Like a banana republic, Norway spends 120 billions yearly (2008) in short term export and oriented investments in the North Sea. The Politicians then scoop our enormous national wealth onto the world’s unstable capital markets, but  do not even manage to maintain our infrastructure for future generations. Far lesser acts have been convicted for treason. The whole of the oil policy and its history must be investigated. Recall that Prof. Tore Jørgen Hanisch was stopped in his work with the history of oil policy.

The editorial claims that I am bewildered regarding the character of the oil fund and state; ”Here he confuses the pension fund with foreign exchange reserves”.

Of course the foreign exchange reserves and the oil fund are separate accounts in Norges Bank. Nevertheless, they have the deciding characteristics in common: Both are the result of trade abroad, both are the result of  claims on foreign resources, and both can be used to influence Norway’s balance of payments. Most of the exchanges are actually done through the ”Petrobufferporteføljen” which is a part of the foreign currency reserve. Gardiner writes: “The distinction made by the editor is rubbish. All foreign assets are claims on foreign economic production. It  … follows from that, that a rise in the N Kroner has no effect at all on the physical quantity of foreign goods which the foreign assets can be exchanged for. It is the inflation or deflation in the foreign countries which is relevant.” 

The editor writes,
 

“If the State wants to get money from its crowns account, Norway’s bank must pay out of its crowns account, and sell stocks and bonds abroad for a corresponding amount.

    If Daastøl had been right, it would not have been possible to collect several tens of billion crowns to cover (the oil and activity corrected) deficit on the national budget every year. As we all know, this is not only possible but a yearly occurrence.”
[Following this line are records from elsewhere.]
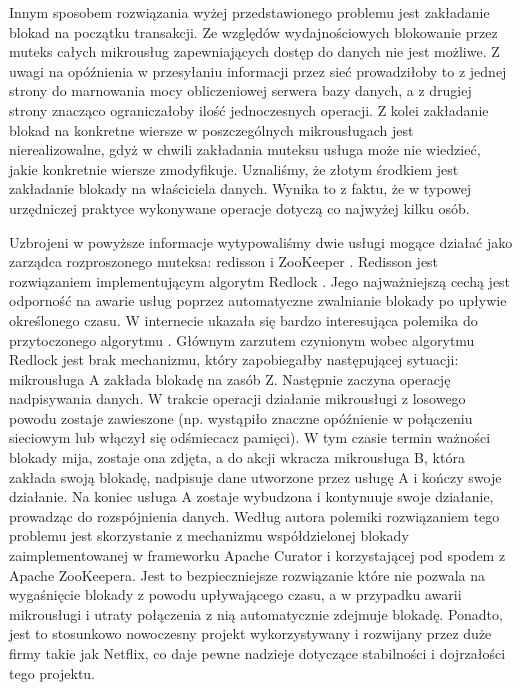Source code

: \documentclass[licencjacka]{pracamgr}
\begin{document}
Innym sposobem rozwiązania wyżej przedstawionego problemu jest zakładanie blokad na początku transakcji.
Ze względów wydajnościowych blokowanie przez muteks
całych mikrousług zapewniających dostęp do danych nie jest możliwe. Z uwagi na opóźnienia w przesyłaniu informacji
przez sieć prowadziłoby to z jednej strony do marnowania mocy obliczeniowej serwera bazy danych, a z drugiej strony
znacząco ograniczałoby ilość jednoczesnych operacji. Z kolei zakładanie blokad na konkretne wiersze w poszczególnych
mikrousługach jest nierealizowalne, gdyż w chwili zakładania muteksu usługa może nie wiedzieć, jakie konkretnie
wiersze zmodyfikuje. Uznaliśmy, że złotym środkiem jest zakładanie blokady na właściciela danych. Wynika to z
faktu, że w typowej urzędniczej praktyce wykonywane operacje dotyczą co najwyżej kilku osób.

Uzbrojeni w powyższe informacje wytypowaliśmy dwie usługi mogące działać jako zarządca rozproszonego muteksa:
redisson \cite{redisson} i ZooKeeper \cite{zookeeper}. Redisson jest rozwiązaniem implementującym algorytm Redlock
\cite{redislock}. Jego najważniejszą cechą jest odporność na awarie usług poprzez automatyczne zwalnianie blokady
po upływie określonego czasu. W internecie ukazała się bardzo interesująca polemika do przytoczonego algorytmu \cite{redisbad}.
Głównym zarzutem czynionym wobec algorytmu Redlock jest brak mechanizmu, który zapobiegałby następującej sytuacji:
mikrousługa A zakłada blokadę na zasób Z. Następnie zaczyna operację nadpisywania danych. W trakcie operacji
działanie mikrousługi z losowego powodu zostaje zawieszone (np. wystąpiło znaczne opóźnienie w połączeniu sieciowym
lub włączył się odśmiecacz pamięci). W tym czasie termin ważności blokady mija, zostaje ona zdjęta, a do akcji
wkracza mikrousługa B, która zakłada swoją blokadę, nadpisuje dane utworzone przez usługę A i kończy swoje
działanie. Na koniec usługa A zostaje wybudzona i kontynuuje swoje działanie, prowadząc do rozspójnienia danych.
Według autora polemiki rozwiązaniem tego problemu jest skorzystanie z mechanizmu współdzielonej blokady
zaimplementowanej w frameworku Apache Curator \cite{curatorlock} i korzystającej pod spodem z Apache ZooKeepera.
Jest to bezpieczniejsze rozwiązanie które nie pozwala na wygaśnięcie blokady z powodu upływającego
czasu, a w przypadku awarii mikrousługi i utraty połączenia z nią
automatycznie zdejmuje blokadę. Ponadto, jest to stosunkowo nowoczesny projekt wykorzystywany i rozwijany przez
duże firmy takie jak Netflix, co daje pewne nadzieje dotyczące stabilności i dojrzałości tego projektu.
\end{document}
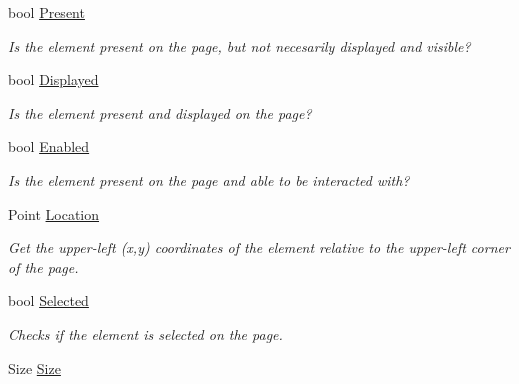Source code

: \begin{DoxyCompactItemize}
\item 
bool \hyperlink{class_proto_test_1_1_golem_1_1_web_driver_1_1_element_adedd809d0baf2f903a8e51fd4f4a4d26}{Present}
\begin{DoxyCompactList}\small\item\em Is the element present on the page, but not necesarily displayed and visible? \end{DoxyCompactList}\item 
bool \hyperlink{class_proto_test_1_1_golem_1_1_web_driver_1_1_element_a186948a50e3f9b07a65be8eb522f4585}{Displayed}
\begin{DoxyCompactList}\small\item\em Is the element present and displayed on the page? \end{DoxyCompactList}\item 
bool \hyperlink{class_proto_test_1_1_golem_1_1_web_driver_1_1_element_ab60ba928770c80ed9d58858b58522785}{Enabled}
\begin{DoxyCompactList}\small\item\em Is the element present on the page and able to be interacted with? \end{DoxyCompactList}\item 
Point \hyperlink{class_proto_test_1_1_golem_1_1_web_driver_1_1_element_a9ac12ce269e1e373fe01f9bc4a1c594a}{Location}
\begin{DoxyCompactList}\small\item\em Get the upper-\/left (x,y) coordinates of the element relative to the upper-\/left corner of the page. \end{DoxyCompactList}\item 
bool \hyperlink{class_proto_test_1_1_golem_1_1_web_driver_1_1_element_a674df76d24ad9569b9c76aaa7f61fe23}{Selected}
\begin{DoxyCompactList}\small\item\em Checks if the element is selected on the page. \end{DoxyCompactList}\item 
Size \hyperlink{class_proto_test_1_1_golem_1_1_web_driver_1_1_element_aa4238f30d0a8b17147135c261b6a4460}{Size}

\end{DoxyCompactItemize}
Reality is not as described by the editor. Nothing is today taken out of the oil fund.

The income from SDØE[1] is most often not exchanged, but placed directly in the fund sand used for direct purchase of foreign securities.

The treatment of the tax payment from the oil companies is arranged as a long-winded process that invites misunderstandings.

First the oil companies change the earned foreign currency to crowns, which the Ministry of Finance, uses for current expenditures (according to the rule of ”anticipated yield”). This spending of oil revenue will pay imports, after being exchanged back to foreign currency. The “surplus” is sent to the oil fund and also exchanged back to foreign currency, which is used to buy foreign assets.

This is probably why the editor mixes  together apples and pears, i.e.  the State’s budget balance and Norway’s balance of payments (with foreign countries). The State’s budget balance is kept in Norwegian crowns in contrast to the currency based payments balance with the abroad.

Similarly, the editor forgets that a hypothetical sale of foreign assets abroad would be paid with foreign currency. This must be exchanged into crowns before being used in Norway.

After the exchange, this currency will be held by the abroad as compensation for former Norwegian import, or belong to Norwegians as Norwegian claims of foreign production, meaning future import.

The oil money is spent only when we buy something for them – claims and money does not disappear through exchange. When we do not buy anything (import foreign items), we will neither spend anything (foreign oil currency).

I repeat: The oil money can only be used for import – or given away abroad. Our first task is to prioritise value-promoting and strategic investments into infrastructure, health and research, - and to change the name of the fund to something sensible: Norway’s Development Fund.


 

[1] SDØE means the State owned holding company that has direct ownership to oil fields.